Homes for Sale Are Piling Up, Just Not Where the Buyers Are

Lately the housing market has faced a different conundrum at every turn. This year’s puzzle is the disconnect between an aggressive rise in the number of existing homes for sale and still sluggish transactions.

There are two reasons for this. The first has to do with which markets are seeing the fastest growth in resale inventory, while the second is more about the “vibes.” The bottom line is that in most of the country, even as the number of for-sale homes increases, we can still expect sellers to wait for buyers to come to them rather than chasing would-be buyers with discounts.

For all the talk about the mortgage rate lock-in effect keeping owners from listing their houses, resale inventory climbed a substantial 35% year-over-year through May at the national level, according to data from realtor.com. There are currently more homes for sale in the US than there have been since July 2020.

Yet, as of April, existing home sales have fallen compared with a year ago, even though they are off last year’s lows. Mortgage purchase applications have barely inched up, suggesting any uptick in transactions is largely down to all-cash buyers. Data from Altos Research shows that after healthier increases in March through the early part of May, the number of homes going into contract as we exited last month barely grew from a year earlier.
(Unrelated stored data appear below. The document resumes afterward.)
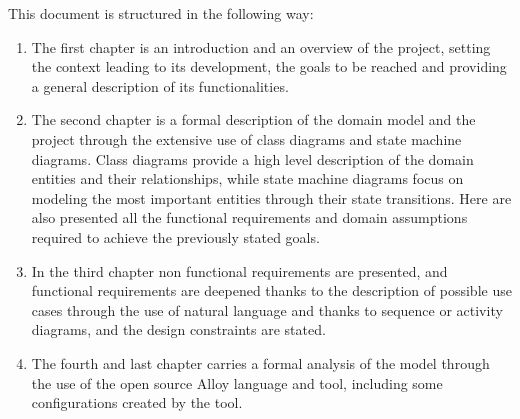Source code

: \documentclass[../../main.tex]{subfiles}
\begin{document}
This document is structured in the following way:

\begin{enumerate}
    \item The first chapter is an introduction and an overview of the project, setting the context leading to its development, 
          the goals to be reached and providing a general description of its functionalities.

    \item The second chapter is a formal description of the domain model and the project through the extensive use of class diagrams and state machine diagrams. 
          Class diagrams provide a high level description of the domain entities and their relationships, while state machine diagrams focus on modeling the most important 
          entities through their state transitions. Here are also presented all the functional requirements and domain assumptions required to achieve the previously stated goals.

    \item In the third chapter non functional requirements are presented, and functional requirements are deepened thanks to the description of possible use cases through the use of natural language and thanks to sequence or activity diagrams, 
          and the design constraints are stated. 

    \item The fourth and last chapter carries a formal analysis of the model through the use of the open source Alloy language and tool, 
          including some configurations created by the tool.
\end{enumerate}
\end{document}
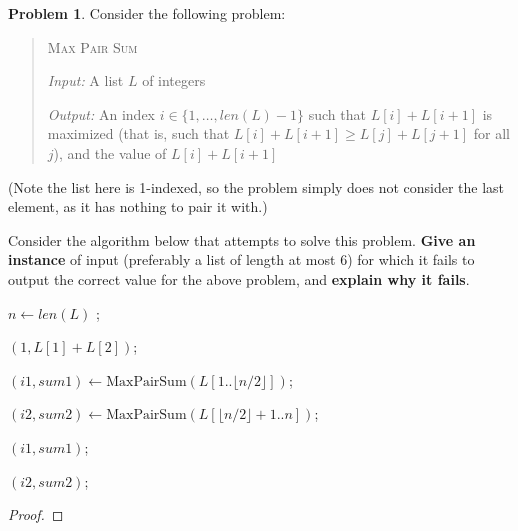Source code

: \documentclass[11pt]{article}
\theoremstyle{definition}
\theoremstyle{definition}
\newtheorem{required}{Problem}
\theoremstyle{definition}
\begin{document}
\begin{required} \label{dandc}
Consider the following problem:
\begin{quotation}
\noindent \textsc{Max Pair Sum}

\noindent \textit{Input:} A list $L$ of integers

\noindent \textit{Output:} An index $i \in \{1,\dotsc,len(L)-1\}$ such that $L[i]+L[i+1]$ is maximized (that is, such that $L[i] + L[i+1] \geq L[j] + L[j+1]$ for all $j$), and the value of $L[i]+L[i+1]$
\end{quotation}
(Note the list here is 1-indexed, so the problem simply does not consider the last element, as it has nothing to pair it with.)

Consider the algorithm below that attempts to solve this problem. \textbf{Give an instance} of input (preferably a list of length at most 6) for which it fails to output the correct value for the above problem, and \textbf{explain why it fails}.

\begin{algorithm}
\caption{Proposed divide-and-conquer algorithm for the Max Pair Sum problem}
\begin{algorithmic}[1]
$n \gets len(L)$
\Return;
\EndIf

\Return $(1,L[1] + L[2])$;
\EndIf


\State $(i1,sum1) \gets \text{MaxPairSum}(L[1..\lfloor n/2 \rfloor])$;

\State $(i2,sum2) \gets \text{MaxPairSum}(L[\lfloor n/2 \rfloor + 1..n])$;


\State \Return $(i1,sum1)$;
\Else

\State \Return $(i2,sum2)$;

\EndIf
\EndProcedure
\end{algorithmic}
\end{algorithm}

\begin{proof}
\end{proof}
\end{required}



\end{document}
A paucity of inventory was blamed for weak transactions last year, but what explains this year’s anemic sales? The answer lies in where we’re getting that inventory growth. We’ve seen an especially large increase in Florida, as well as substantial increases in some of the other Gulf Coast states and Arizona. But, as Lance Lambert of housing analytics site ResiClub notes , zooming out to look at how things have changed on a five-year basis shows that most of the country has significantly fewer homes for sale today.